FireMon is one of those companies that have benefited material from the shift to Work From Home, and Brian Keets plans to leverage that growth further in the quarters ahead.
Security intelligence platform provider FireMon recently named Brian Keets as their new Chief Revenue Officer. Keets comes to FireMon following a stint as CRO at application software vendor ETQ, following a much longer tenure at midmarket ERP vendor Epicor. He joins FireMon at a time when the company sees itself at an inflection point and is looking to drive to the next level, and talked with ChannelBuzz about his plans to bring that about.
“While we have shown strong growth, we have not yet even come close to the true opportunity of what this company is,” Keets said. “We have increased our stack in terms of automation and cloud, and into cloud operations and DevOps. Charles Gold, our CMO, has done a lot of good work in the last few months since coming to FireMon in remessaging our operations to make sure we aren’t seen as being in a bucket where we only work with legacy companies. So the pendulum has swung, but the sky’s still the limit as far as execution. We want to continue to grow at a 30-50% year-over-year growth rate, to take more share in the US, and make more investment in EMEA and APAC.”

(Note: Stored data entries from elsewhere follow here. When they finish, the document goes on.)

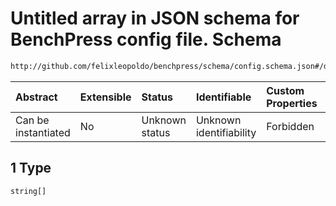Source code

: # Untitled array in JSON schema for BenchPress config file. Schema

```txt
http://github.com/felixleopoldo/benchpress/schema/config.schema.json#/definitions/mcmc_traj_plots/items/properties/functional/anyOf/1
```



| Abstract            | Extensible | Status         | Identifiable            | Custom Properties | Additional Properties | Access Restrictions | Defined In                                                                    |
| :------------------ | :--------- | :------------- | :---------------------- | :---------------- | :-------------------- | :------------------ | :---------------------------------------------------------------------------- |
| Can be instantiated | No         | Unknown status | Unknown identifiability | Forbidden         | Allowed               | none                | [config.schema.json*](../../../out/config.schema.json "open original schema") |

## 1 Type

`string[]`
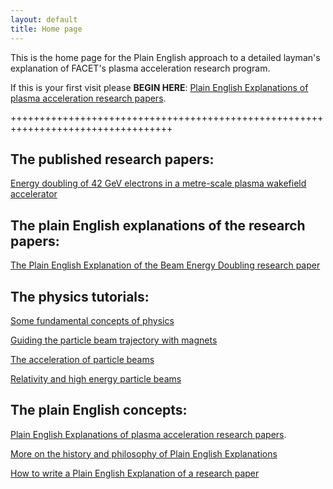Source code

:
 ```yaml
---
layout: default
title: Home page
---
```


This is the home page for the Plain English approach to a detailed layman's explanation of FACET's plasma acceleration research program.

If this is your first visit please **BEGIN HERE**: [Plain English Explanations of plasma acceleration research papers](/plasma-accel-explained.html).


++++++++++++++++++++++++++++++++++++++++++++++++++++++++++++++++++++++++++++++++++


## The published research papers:

[Energy doubling of 42 GeV electrons in a metre-scale plasma wakefield accelerator](/energy-doubling-slacpub.html)


## The plain English explanations of the research papers:

[The Plain English Explanation of the Beam Energy Doubling research paper](/energy-doubling-explained.html)


## The physics tutorials:

[Some fundamental concepts of physics](/principles-of-physics-tutorial.html)

[Guiding the particle beam trajectory with magnets](/beam-control-tutorial.html)

[The acceleration of particle beams](/beam-acceleration-tutorial.html)

[Relativity and high energy particle beams](/relativity-tutorial.html)


## The plain English concepts:

[Plain English Explanations of plasma acceleration research papers](/plasma-accel-explained.html).

[More on the history and philosophy of Plain English Explanations](/plain-english-papers.html)

[How to write a Plain English Explanation of a research paper](/how-to-write-a-PEP.html)


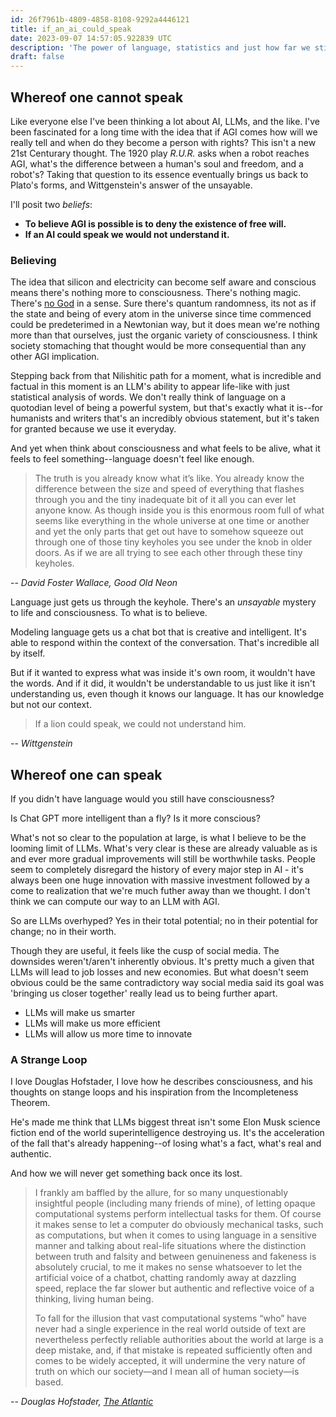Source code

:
```yaml
---
id: 26f7961b-4809-4858-8108-9292a4446121
title: if_an_ai_could_speak
date: 2023-09-07 14:57:05.922839 UTC
description: 'The power of language, statistics and just how far we still are from something meaningful coming from ai'
draft: false
---
```


## Whereof one cannot speak

Like everyone else I've been thinking a lot about AI, LLMs, and the like. I've been fascinated for a long time with the idea that if AGI comes 
how will we really tell and when do they become a person with rights? This isn't a new 21st Centurary thought. The 1920 play _R.U.R._ asks when a 
robot reaches AGI, what's the difference between a human's soul and freedom, and a robot's? Taking that question to its essence eventually brings us back 
to Plato's forms, and Wittgenstein's answer of the unsayable.

I'll posit two _beliefs_:
- **To believe AGI is possible is to deny the existence of free will.**
- **If an AI could speak we would not understand it.**

### Believing

The idea that silicon and electricity can become self aware and conscious means there's nothing more to consciousness. There's nothing magic.
There's [no God](https://r00ks.io/bl0g/to_the_ships,_philosophers!) in a sense. Sure there's quantum randomness,
its not as if the state and being of every atom in the universe since time commenced could be predeterimed in a Newtonian way, but it does 
mean we're nothing more than that ourselves, just the organic variety of consciousness. I think society stomaching that thought 
would be more consequential than any other AGI implication.

Stepping back from that Nilishitic path for a moment, what is incredible and factual in this moment is an LLM's ability to appear life-like
with just statistical analysis of words. We don't really think of language on a quotodian level 
of being a powerful system, but that's exactly what it is--for humanists and writers
that's an incredibly obvious statement, but it's taken for granted because we use it everyday. 

And yet when think about consciousness and what feels to be alive, what it feels to feel something--language doesn't feel like enough.

> The truth is you already know what it’s like. You already know
> the difference between the size and speed of everything that flashes
> through you and the tiny inadequate bit of it all you can ever let anyone know. 
> As though inside you is this enormous room full of what
> seems like everything in the whole universe at one time or another and
> yet the only parts that get out have to somehow squeeze out through
> one of those tiny keyholes you see under the knob in older doors. As if
> we are all trying to see each other through these tiny keyholes.

-- <cite>David Foster Wallace, Good Old Neon</cite>

Language just gets us through the keyhole. There's an _unsayable_ mystery to life and consciousness. To what is to believe.

Modeling language gets us a chat bot that is creative and intelligent. It's able to respond within the context of the conversation.
That's incredible all by itself.

But if it wanted to express what was inside it's own room, it wouldn't have the words. And if it did, it wouldn't be understandable to
us just like it isn't understanding us, even though it knows our language. It has our knowledge but not our context.

> If a lion could speak, we could not understand him.

-- <cite>Wittgenstein</cite>

## Whereof one can speak

If you didn't have language would you still have consciousness?

Is Chat GPT more intelligent than a fly? Is it more conscious?

What's not so clear to the population at large, is what I believe to be the looming limit of LLMs. What's very clear is these are
already valuable as is and ever more gradual improvements will still be worthwhile tasks. People seem to completely disregard the history
of every major step in AI - it's always been one huge innovation with massive investment followed by a come to realization that we're
much futher away than we thought. I don't think we can compute our way to an LLM with AGI.

So are LLMs overhyped? Yes in their total potential; no in their potential for change; no in their worth. 

Though they are useful, it feels like the cusp of social media. The downsides weren't/aren't inherently obvious. It's pretty much a 
given that LLMs will lead to job losses and new economies. But what doesn't seem obvious could be the same contradictory way social media
said its goal was 'bringing us closer together' really lead us to being further apart.

- LLMs will make us smarter
- LLMs will make us more efficient
- LLMs will allow us more time to innovate

### A Strange Loop 

I love Douglas Hofstader, I love how he describes consciousness, and his thoughts on stange loops and his inspiration from the Incompleteness Theorem.

He's made me think that LLMs biggest threat isn't some Elon Musk science fiction end of the world superintelligence destroying us. It's
the acceleration of the fall that's already happening--of losing what's a fact, what's real and authentic. 

And how we will never get something back once its lost.

> I frankly am baffled by the allure, for so many unquestionably insightful people (including many friends of mine), of letting opaque computational systems perform intellectual tasks for them. Of course it makes sense to let a computer do obviously mechanical tasks, such as computations, but
> when it comes to using language in a sensitive manner and talking about real-life situations where the distinction between truth and falsity and between genuineness and fakeness is absolutely crucial, to me it makes no sense whatsoever to let the artificial voice of a chatbot, chatting randomly away at dazzling speed, replace the far slower but authentic and reflective voice of a thinking, living human being.
>
> To fall for the illusion that vast computational systems “who” have never had a single experience in the real world outside of text are nevertheless perfectly reliable authorities about the world at large is a deep mistake, and, if that mistake is repeated sufficiently often and comes to be widely accepted, it will undermine the very nature of truth on which our society—and I mean all of human society—is based.

-- <cite>Douglas Hofstader, [The Atlantic](https://www.theatlantic.com/ideas/archive/2023/07/godel-escher-bach-geb-ai/674589/)</cite>


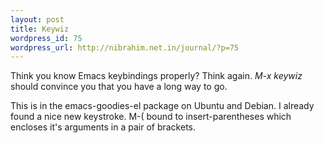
 ```yaml
--- 
layout: post
title: Keywiz
wordpress_id: 75
wordpress_url: http://nibrahim.net.in/journal/?p=75
---
```

Think you know Emacs keybindings properly? Think again. <em>M-x keywiz</em> should convince you that you have a long way to go.

This is in the emacs-goodies-el package on Ubuntu and Debian. I already found a nice new keystroke. M-( bound to insert-parentheses which encloses it's arguments in a pair of brackets.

FireMon began – as might be surmised by the name – as a firewall configuration and workflow solution but has since broadened out into a fuller platform play involving network security automation, compliance and risk mitigation. Keets said that FireMon still needs to do a better job with their install base. broadening their solution sets there beyond firewall management.
“We need to make sure that all 1700 of our customers have paths forward beyond what they originally bought us for,” he stated. “We need to get our sales team to think wider. Sometimes we aren’t viewed as that critical piece and we should be. It’s up to us to make sure that our customers and our prospects see that. Some have already migrated beyond FireMon Security Manager, and a lot of our pipeline is just that. But we used to rely on customers to figure out the next logical step they should take with FireMon, as opposed to being proactive. Now we programmatically ensure that customers can see that journey.”
Keets emphasized that FireMon’s expansion of its platform beyond the firewall has been done in a seamless way that gives them a competitive advantage.
“If you look at the IT stack and DevOps and CloudOps, those different departments don’t always get along,” he said. They don’t trust and respect each other. While I think that’s changing as things converge, FireMon is right now one of the only solutions in our space that can bring that single pane of glass all in one area. Having that single pane of glass for all these separate areas of IT will be critical, especially as customers move from using us for a single use case to a broader range of enterprise solutions.”
Keets said that understanding customer experience is something else that has become a major advantage for them.
“Customer experience has become a big area of strength for us. We do have a good understanding of where our white space is, and understanding that in a programmatic way. Andrew Warren [who came to FireMon as head of Global Channel Sales in January] is doing a phenomenal job of improving those capabilities, in terms of how we market to our channel. Six months ago, we weren’t great at it, but we have improved those relationships. The result is that partners are now much more educated as to where we fit in security stack. That has improved lead generation, by understanding how our products can sell into any industry and any size.”
“We’ve also put a lot of rigour on working with customers to calculate ROI, to demonstrate provable stats around cost savings and efficiency gains,” said CMO Charles Gold. “That gets away from price. It’s a much better place for us to be.”
FireMon posted a 300% growth in Q2 over the prior quarter, and Keets acknowledged that while customer transitions to a Work From Home market certainly goosed those numbers, the quarter would have been an extremely strong one regardless.
“I don’t expect 300% quarter over quarter for perpetuity, but Q2 was a really good quarter with some nice-sized transactions,” he said. “There’s a lot of pipeline right now, and a lot of that is pandemic-related, because it takes time with enterprise sales. But there has also been pent up demand in the last couple of quarters, and in the second half of the year we will see similar pipeline health, as we continue to help businesses with Work From Home scenarios. A lot of the work done in the first half the year will pay some nice dividends.”
“One part of the pandemic market will be extremely durable, and that is the acceleration of the move to the cloud,” Gold said. “That move to automation because of the realization that things don’t scale in the face of rapid change insulates us to some measure.”
Finally, Keets emphasized that FireMon is now better prepared to leverage the channel than its competitors.
“The amount of opportunity we have within the channel is quite frankly endless,” he said. “We are the only NSPM that is 100% channel and we will continue to be that way. We want to have a clear understanding of how we can connect into their overall solution set and be a partner to them, not just a vendor. The comfort that the channel has with us is high because they know our dedication to the channel The Warren hiring was a clear indication of what the channel means to FireMon.
“We are starting to see more channel relationships through sourcing deals, and we want to see more of it faster,” Keets added.
“You will also see us do a lot more in integrations,” Gold indicated. “We have the most flexible API integration in the market now. That’s only going to get better and better this fall. We will let them integrate how they want to integrate. That’s important for partners who want to go to market with a set of solutions that integrate well together.”